The concept of tourism-led agribusiness is attracting high interest from regional and international organisations because it has the potential to provide a series of benefits to many different actors.
Benefits of of tourism-led agribusiness include:
- Increased market opportunities for locally produced commodities and for smallholder farmers. Hotels and restaurants have a sustained demand all over the year for a wide variety of commodities (raw and transformed products).
- Easier access to fresh, locally grown products for local hotels, restaurants and chefs.
- Increased benefit of tourism on local economies by decreasing the import bill for foreign commodities
- Increased tourist expenditures on farm/food activities
- Increased visibility and promotion of South Pacific traditional culture, particularly in its culinary dimension
For the realisation of these benefits, an efficient ecosystem between all the stakeholders has to be initiated, and synergies between different sectors of the economy have to be developed. In a simplistic view, actors can be split in two categories: demand side and supply side, with very different objectives and requirements. Each category, their key constituencies and their main challenges are detailed below.
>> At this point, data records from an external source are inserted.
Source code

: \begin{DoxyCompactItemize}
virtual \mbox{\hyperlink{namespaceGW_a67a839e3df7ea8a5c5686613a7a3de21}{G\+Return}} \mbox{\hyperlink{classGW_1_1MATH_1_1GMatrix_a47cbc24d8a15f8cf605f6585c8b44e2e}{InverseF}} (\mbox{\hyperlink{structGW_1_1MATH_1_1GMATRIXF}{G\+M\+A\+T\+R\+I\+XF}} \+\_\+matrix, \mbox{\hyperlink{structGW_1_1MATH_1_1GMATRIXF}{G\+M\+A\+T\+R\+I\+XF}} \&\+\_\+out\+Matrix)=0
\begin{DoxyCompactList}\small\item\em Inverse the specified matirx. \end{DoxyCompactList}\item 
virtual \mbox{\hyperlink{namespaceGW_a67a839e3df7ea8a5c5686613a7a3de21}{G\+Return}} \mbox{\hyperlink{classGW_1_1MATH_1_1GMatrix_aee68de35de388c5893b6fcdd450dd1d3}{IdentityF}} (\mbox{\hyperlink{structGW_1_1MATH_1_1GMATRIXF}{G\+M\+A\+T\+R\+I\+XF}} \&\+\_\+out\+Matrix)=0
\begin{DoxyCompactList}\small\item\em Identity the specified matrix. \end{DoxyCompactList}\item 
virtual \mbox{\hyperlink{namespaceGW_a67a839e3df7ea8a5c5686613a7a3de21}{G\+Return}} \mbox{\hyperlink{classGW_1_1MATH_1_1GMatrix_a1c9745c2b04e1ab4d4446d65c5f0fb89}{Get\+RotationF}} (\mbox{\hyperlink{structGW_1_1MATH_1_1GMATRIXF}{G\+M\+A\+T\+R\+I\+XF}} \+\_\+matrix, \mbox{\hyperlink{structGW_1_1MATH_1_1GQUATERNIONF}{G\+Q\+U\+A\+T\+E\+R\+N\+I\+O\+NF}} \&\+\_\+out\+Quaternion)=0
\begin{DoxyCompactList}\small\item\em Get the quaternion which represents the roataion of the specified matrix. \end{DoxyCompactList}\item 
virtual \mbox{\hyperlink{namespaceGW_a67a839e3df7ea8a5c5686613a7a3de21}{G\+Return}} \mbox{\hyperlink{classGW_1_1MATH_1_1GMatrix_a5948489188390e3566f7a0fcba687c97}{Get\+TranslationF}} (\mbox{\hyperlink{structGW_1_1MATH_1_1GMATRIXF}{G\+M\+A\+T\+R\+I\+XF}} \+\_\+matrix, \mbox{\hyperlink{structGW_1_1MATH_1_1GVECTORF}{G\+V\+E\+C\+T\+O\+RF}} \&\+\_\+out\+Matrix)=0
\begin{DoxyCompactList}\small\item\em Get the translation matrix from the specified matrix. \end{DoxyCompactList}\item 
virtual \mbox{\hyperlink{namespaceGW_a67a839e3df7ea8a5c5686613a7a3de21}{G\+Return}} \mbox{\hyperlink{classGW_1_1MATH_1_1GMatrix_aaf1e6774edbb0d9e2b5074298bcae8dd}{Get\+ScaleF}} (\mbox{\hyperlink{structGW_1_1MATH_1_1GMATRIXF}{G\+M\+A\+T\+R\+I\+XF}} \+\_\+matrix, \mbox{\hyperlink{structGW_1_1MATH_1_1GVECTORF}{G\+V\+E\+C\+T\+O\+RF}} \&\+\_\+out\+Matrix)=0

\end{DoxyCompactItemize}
There are different types of actors to consider on the demand side:
- Hotels and restaurants: Their main challenges and requirements are related to minimise the risk of their supply chains. They want to manage the smallest possible number of providers that can offer stability in volumes, quality and variety of commodities. It is important to note the importance of these criteria depends largely on the size of the enterprise. For instance, big international chains (Hilton, Mariott, Sofitel etc.) have huge demand in terms of quantity, and don’t have full flexibility in the choice of their providers, making them poor targets for tourism-led agribusiness focus.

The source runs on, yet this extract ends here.